You have eight seconds to step into the batter’s box and start reading this text
“Baseball is boring.” “It’s slow.” “You just drink beer and barely pay attention to the game.” I know. I suppose this makes it different from other sports, because it’s a pastime first and entertainment second, because a team plays 81 home games in a season, because the thing is three and a half hours long.
The game has gotten longer over my lifetime. It was two and a half hours long, on average, when I was born. But there were no time limits on pitchers or batters, and both sides would hedge as long as possible in order to mess with each other.
The days of this are coming to a merciful, chaotic end. Several things are happening in 2023:
- They are making the bases very slightly larger, mostly in order to encourage stealing (action!) and reduce collisions (no violence!).
- The “shift” is now effectively banned, which was a thing that would happen when the defending team would cram most of their players right in the trajectory of where a hitter was likely to bat. This allows more people to get on base, which, again: action!
- There is a pitch clock.
The pitch clock came after years of debate, alpha testing, beta testing, pushback from the players union, pushback from umpires, and pushback from the only people who really matter: fans.
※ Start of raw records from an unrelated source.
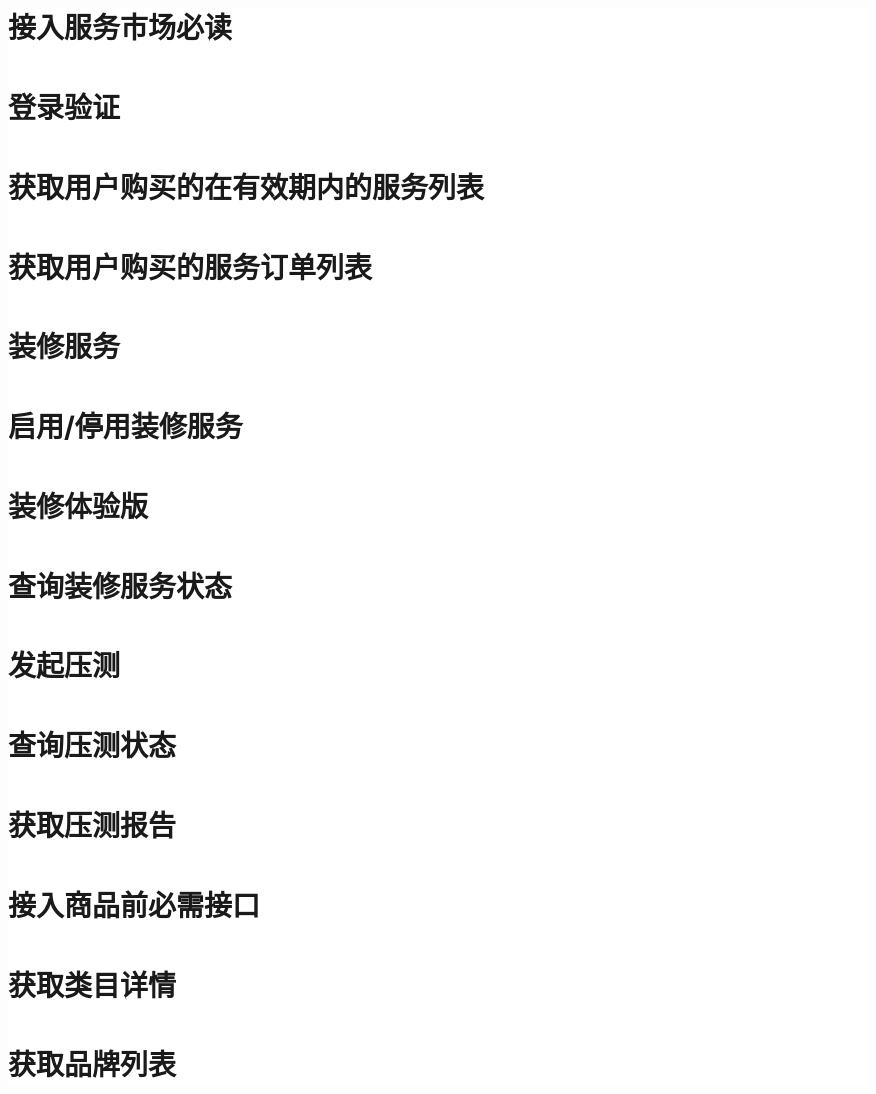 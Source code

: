 
# 接入服务市场必读


# 登录验证


# 获取用户购买的在有效期内的服务列表


# 获取用户购买的服务订单列表


# 装修服务


# 启用/停用装修服务


# 装修体验版


# 查询装修服务状态


# 发起压测


# 查询压测状态


# 获取压测报告


# 接入商品前必需接口


# 获取类目详情


# 获取品牌列表
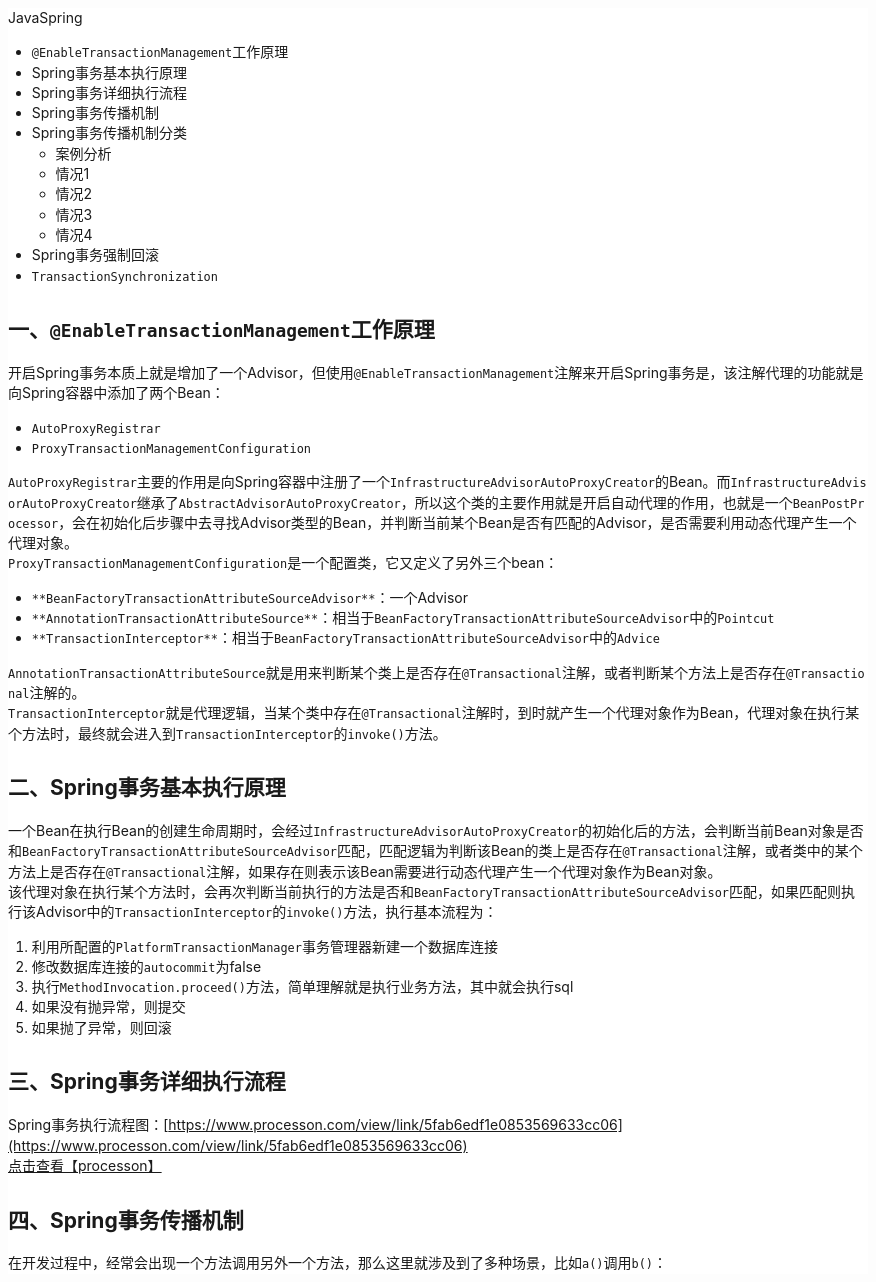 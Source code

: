 JavaSpring

- `@EnableTransactionManagement`工作原理
- Spring事务基本执行原理
- Spring事务详细执行流程
- Spring事务传播机制
- Spring事务传播机制分类
   - 案例分析
   - 情况1
   - 情况2
   - 情况3
   - 情况4
- Spring事务强制回滚
- `TransactionSynchronization`
<a name="OAlDQ"></a>
## 一、`@EnableTransactionManagement`工作原理
开启Spring事务本质上就是增加了一个Advisor，但使用`@EnableTransactionManagement`注解来开启Spring事务是，该注解代理的功能就是向Spring容器中添加了两个Bean：

- `AutoProxyRegistrar`
- `ProxyTransactionManagementConfiguration`

`AutoProxyRegistrar`主要的作用是向Spring容器中注册了一个`InfrastructureAdvisorAutoProxyCreator`的Bean。而`InfrastructureAdvisorAutoProxyCreator`继承了`AbstractAdvisorAutoProxyCreator`，所以这个类的主要作用就是开启自动代理的作用，也就是一个`BeanPostProcessor`，会在初始化后步骤中去寻找Advisor类型的Bean，并判断当前某个Bean是否有匹配的Advisor，是否需要利用动态代理产生一个代理对象。<br />`ProxyTransactionManagementConfiguration`是一个配置类，它又定义了另外三个bean：

- `**BeanFactoryTransactionAttributeSourceAdvisor**`：一个Advisor
- `**AnnotationTransactionAttributeSource**`：相当于`BeanFactoryTransactionAttributeSourceAdvisor`中的`Pointcut`
- `**TransactionInterceptor**`：相当于`BeanFactoryTransactionAttributeSourceAdvisor`中的`Advice`

`AnnotationTransactionAttributeSource`就是用来判断某个类上是否存在`@Transactional`注解，或者判断某个方法上是否存在`@Transactional`注解的。<br />`TransactionInterceptor`就是代理逻辑，当某个类中存在`@Transactional`注解时，到时就产生一个代理对象作为Bean，代理对象在执行某个方法时，最终就会进入到`TransactionInterceptor`的`invoke()`方法。
<a name="GD29i"></a>
## 二、Spring事务基本执行原理
一个Bean在执行Bean的创建生命周期时，会经过`InfrastructureAdvisorAutoProxyCreator`的初始化后的方法，会判断当前Bean对象是否和`BeanFactoryTransactionAttributeSourceAdvisor`匹配，匹配逻辑为判断该Bean的类上是否存在`@Transactional`注解，或者类中的某个方法上是否存在`@Transactional`注解，如果存在则表示该Bean需要进行动态代理产生一个代理对象作为Bean对象。<br />该代理对象在执行某个方法时，会再次判断当前执行的方法是否和`BeanFactoryTransactionAttributeSourceAdvisor`匹配，如果匹配则执行该Advisor中的`TransactionInterceptor`的`invoke()`方法，执行基本流程为：

1. 利用所配置的`PlatformTransactionManager`事务管理器新建一个数据库连接
2. 修改数据库连接的`autocommit`为false
3. 执行`MethodInvocation.proceed()`方法，简单理解就是执行业务方法，其中就会执行sql
4. 如果没有抛异常，则提交
5. 如果抛了异常，则回滚
<a name="xafAU"></a>
## 三、Spring事务详细执行流程
Spring事务执行流程图：[https://www.processon.com/view/link/5fab6edf1e0853569633cc06](https://www.processon.com/view/link/5fab6edf1e0853569633cc06)<br />[点击查看【processon】](https://www.processon.com/view/link/5fab6edf1e0853569633cc06)
<a name="R9jKB"></a>
## 四、Spring事务传播机制
在开发过程中，经常会出现一个方法调用另外一个方法，那么这里就涉及到了多种场景，比如`a()`调用`b()`：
MLB attendance has steadily declined over the years. Today, nobody in their right mind is going to call baseball America’s most beloved or popular sport anymore. You are correct to be bored by baseball, because large swaths of baseball really are boring, and watching baseball has largely become a matter of sniffing out when the non-boring parts are happening. (This may take hours. It may be never.)
And so the clock. It feels like a bit of a last-ditch – or, more charitably, a correction, a snapping back into form of a sport that really should be less awkwardly, slowly paced. It is speeding up the game, as predicted, and it is also adding my absolute favorite thing to have happen in baseball: abject chaos.
Nobody knows what to do with the clock. Batters have to step in the box by a certain time, or the clock goes off and they are given a strike. Pitchers have to throw by a certain time, or a ball is awarded. In more severe infractions, a balk automatically puts the batter on base. Pickoffs are even restricted: two per at-bat.
You do not need to know the clock rules, only that the clock exists, and the umpires are being hilariously unforgiving about it. In a sport where its pacing and psychic contours are largely at the discretion of one guy behind home plate, everyone has figured out that MLB has given extremely stern instructions to the umpires to enforce the clock with an iron fist. One spring training game ended in a tie (no extra innings in March!) after a full-count, 2-out, bases-loaded at bat ended with a strikeout from a pitch clock violation.
Do you have any idea how happy this makes me? I literally just paused between paragraphs to rub my hands with glee. We haven’t even started the regular season yet, and there are supercuts of astonished batters & pitchers being just relentlessly screwed with. Others are getting the memo and pitching faster, just to mess with batters. One team notched a full strikeout in just twenty seconds the other day.
One school of thought says that baseball is better when slow, that long at-bats build drama and give you space to discuss the game’s progress. Unfortunately, this goes against the fact that very few people actually like this idea. The mere concept of a slow-paced sport is anathema to a world which glorifies clear start and end times, and which wants to be entertained when they’re in the stadium. Why blame them? You just spent a lot of money & time on going to a game. I have sometimes regaled friends with tales of extra-inning horror, where I’ve been stuck in Wrigley Field until past midnight watching a slow-motion war of attrition until someone puts a ball on Waveland Avenue. They shudder.
Ticket prices seem to be down year-over-year, a sign that owners are so desperate to fill seats as to make moves against inflation. And so you’re paying less money to spend less time watching less baseball. Doesn’t that sound fun? I hope a pitch clock violation ends the World Series this year.